Understanding Database Indexing And Concurrent Operations

Introduction

Database indexing is a fundamental concept that significantly impacts application performance. However, creating indexes on production databases presents unique challenges, especially when dealing with concurrent operations. In this comprehensive guide, we’ll explore the intricacies of index creation, the challenges of concurrent modifications, and modern solutions to these challenges.
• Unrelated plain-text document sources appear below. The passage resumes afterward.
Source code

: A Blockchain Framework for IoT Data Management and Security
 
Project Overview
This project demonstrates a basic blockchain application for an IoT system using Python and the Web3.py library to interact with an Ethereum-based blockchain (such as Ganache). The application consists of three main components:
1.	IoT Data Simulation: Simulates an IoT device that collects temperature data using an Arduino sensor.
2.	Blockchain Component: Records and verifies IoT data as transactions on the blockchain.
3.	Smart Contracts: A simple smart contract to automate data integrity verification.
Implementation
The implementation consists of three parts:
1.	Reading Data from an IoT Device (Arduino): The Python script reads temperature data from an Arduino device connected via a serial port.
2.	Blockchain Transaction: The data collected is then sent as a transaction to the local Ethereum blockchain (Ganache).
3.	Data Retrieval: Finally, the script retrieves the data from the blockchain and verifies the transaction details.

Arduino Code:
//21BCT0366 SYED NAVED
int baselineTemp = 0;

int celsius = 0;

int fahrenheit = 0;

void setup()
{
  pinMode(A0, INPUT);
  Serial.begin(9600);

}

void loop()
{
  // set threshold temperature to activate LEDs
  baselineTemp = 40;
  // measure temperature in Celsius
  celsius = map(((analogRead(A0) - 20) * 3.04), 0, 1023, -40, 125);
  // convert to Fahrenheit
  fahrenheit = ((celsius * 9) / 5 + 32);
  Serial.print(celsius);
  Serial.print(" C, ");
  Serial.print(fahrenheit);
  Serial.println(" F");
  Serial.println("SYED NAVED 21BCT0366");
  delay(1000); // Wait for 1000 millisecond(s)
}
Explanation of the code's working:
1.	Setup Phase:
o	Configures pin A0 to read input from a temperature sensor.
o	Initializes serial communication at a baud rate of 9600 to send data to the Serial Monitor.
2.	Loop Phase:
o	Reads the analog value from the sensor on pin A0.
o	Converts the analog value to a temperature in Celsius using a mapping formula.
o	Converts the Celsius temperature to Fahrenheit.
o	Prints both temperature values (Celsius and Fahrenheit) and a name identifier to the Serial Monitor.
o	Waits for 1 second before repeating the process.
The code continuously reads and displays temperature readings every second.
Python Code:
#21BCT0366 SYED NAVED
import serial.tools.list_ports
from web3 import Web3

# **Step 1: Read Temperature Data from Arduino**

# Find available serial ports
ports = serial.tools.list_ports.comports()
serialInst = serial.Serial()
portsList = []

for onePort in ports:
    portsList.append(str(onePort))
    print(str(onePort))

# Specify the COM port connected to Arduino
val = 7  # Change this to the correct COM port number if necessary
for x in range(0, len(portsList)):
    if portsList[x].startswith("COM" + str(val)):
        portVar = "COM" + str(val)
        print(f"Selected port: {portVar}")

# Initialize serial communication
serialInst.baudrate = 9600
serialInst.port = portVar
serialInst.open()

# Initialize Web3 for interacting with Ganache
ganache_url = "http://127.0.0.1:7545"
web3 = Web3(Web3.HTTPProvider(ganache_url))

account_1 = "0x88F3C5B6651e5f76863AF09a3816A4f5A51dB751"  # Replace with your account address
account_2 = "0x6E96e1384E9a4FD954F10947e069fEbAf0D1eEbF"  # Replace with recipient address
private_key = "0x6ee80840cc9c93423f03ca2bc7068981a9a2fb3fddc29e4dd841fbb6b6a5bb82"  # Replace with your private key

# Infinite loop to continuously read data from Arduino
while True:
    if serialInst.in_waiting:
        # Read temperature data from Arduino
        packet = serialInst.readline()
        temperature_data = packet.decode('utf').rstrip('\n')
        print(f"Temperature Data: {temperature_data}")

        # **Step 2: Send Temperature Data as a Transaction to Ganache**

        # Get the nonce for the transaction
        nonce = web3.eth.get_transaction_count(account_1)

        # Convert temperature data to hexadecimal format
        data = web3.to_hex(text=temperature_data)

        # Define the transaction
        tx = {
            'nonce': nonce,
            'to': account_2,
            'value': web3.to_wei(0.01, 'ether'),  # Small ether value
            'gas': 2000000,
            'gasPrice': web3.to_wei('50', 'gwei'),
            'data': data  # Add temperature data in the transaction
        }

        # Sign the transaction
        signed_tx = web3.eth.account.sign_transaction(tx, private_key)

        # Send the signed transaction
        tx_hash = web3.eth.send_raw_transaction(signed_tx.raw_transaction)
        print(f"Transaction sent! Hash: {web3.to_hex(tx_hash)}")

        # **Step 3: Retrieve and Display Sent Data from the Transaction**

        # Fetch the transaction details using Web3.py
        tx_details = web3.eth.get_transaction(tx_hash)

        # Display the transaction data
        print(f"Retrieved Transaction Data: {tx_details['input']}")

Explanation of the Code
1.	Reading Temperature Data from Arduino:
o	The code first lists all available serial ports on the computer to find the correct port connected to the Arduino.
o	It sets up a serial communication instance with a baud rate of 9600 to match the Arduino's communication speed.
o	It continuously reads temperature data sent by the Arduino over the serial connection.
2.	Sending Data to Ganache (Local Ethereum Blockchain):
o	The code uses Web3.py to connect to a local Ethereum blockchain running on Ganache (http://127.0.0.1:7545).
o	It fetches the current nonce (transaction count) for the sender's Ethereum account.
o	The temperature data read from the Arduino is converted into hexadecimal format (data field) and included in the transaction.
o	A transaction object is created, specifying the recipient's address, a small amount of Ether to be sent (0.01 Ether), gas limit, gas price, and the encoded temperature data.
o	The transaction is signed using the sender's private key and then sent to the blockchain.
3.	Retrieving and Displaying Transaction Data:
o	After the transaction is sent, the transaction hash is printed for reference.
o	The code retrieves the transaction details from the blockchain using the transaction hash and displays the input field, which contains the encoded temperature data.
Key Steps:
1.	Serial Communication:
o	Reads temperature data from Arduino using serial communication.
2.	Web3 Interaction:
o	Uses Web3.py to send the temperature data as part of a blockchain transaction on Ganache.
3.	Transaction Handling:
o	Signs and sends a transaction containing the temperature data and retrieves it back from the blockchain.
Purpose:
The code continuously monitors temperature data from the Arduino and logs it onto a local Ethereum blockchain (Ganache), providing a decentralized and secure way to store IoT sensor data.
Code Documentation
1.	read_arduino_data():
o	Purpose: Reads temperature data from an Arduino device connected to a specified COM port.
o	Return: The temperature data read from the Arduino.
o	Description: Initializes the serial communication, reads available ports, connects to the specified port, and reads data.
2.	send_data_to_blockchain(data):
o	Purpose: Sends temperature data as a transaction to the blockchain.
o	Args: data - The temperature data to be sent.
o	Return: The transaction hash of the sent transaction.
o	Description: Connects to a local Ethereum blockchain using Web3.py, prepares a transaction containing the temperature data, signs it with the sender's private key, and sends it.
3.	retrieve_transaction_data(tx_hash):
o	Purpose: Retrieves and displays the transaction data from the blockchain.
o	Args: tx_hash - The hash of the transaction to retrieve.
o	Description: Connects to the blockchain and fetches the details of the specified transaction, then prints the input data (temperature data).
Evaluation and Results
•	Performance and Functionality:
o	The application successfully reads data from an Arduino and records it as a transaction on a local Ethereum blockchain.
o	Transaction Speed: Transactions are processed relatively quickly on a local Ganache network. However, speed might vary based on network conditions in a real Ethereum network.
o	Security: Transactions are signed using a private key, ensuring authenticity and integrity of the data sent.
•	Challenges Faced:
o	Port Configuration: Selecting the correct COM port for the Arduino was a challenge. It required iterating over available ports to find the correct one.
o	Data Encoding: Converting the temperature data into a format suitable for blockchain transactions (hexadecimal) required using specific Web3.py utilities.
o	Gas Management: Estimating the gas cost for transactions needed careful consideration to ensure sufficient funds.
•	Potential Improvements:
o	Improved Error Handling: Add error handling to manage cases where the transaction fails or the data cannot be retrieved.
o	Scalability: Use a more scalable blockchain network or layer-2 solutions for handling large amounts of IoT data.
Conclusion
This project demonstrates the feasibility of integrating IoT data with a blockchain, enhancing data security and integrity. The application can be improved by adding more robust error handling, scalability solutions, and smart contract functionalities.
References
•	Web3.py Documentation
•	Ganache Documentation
Understanding Basic Index Creation
The Challenge of Concurrent Operations
Standard CREATE INDEX vs. CREATE INDEX CONCURRENTLY
Implementation Deep Dive
Practical Examples with SQL
Best Practices and Production Considerations
Performance Implications
Advanced Concepts and Edge Cases

1. Understanding Basic Index Creation

What is an Index?

An index in a database is essentially a data structure (typically a B+ tree) that provides quick access to rows in a table based on the values in specific columns. Think of it as the index in a book – instead of reading every page to find a topic, you can quickly jump to the relevant section.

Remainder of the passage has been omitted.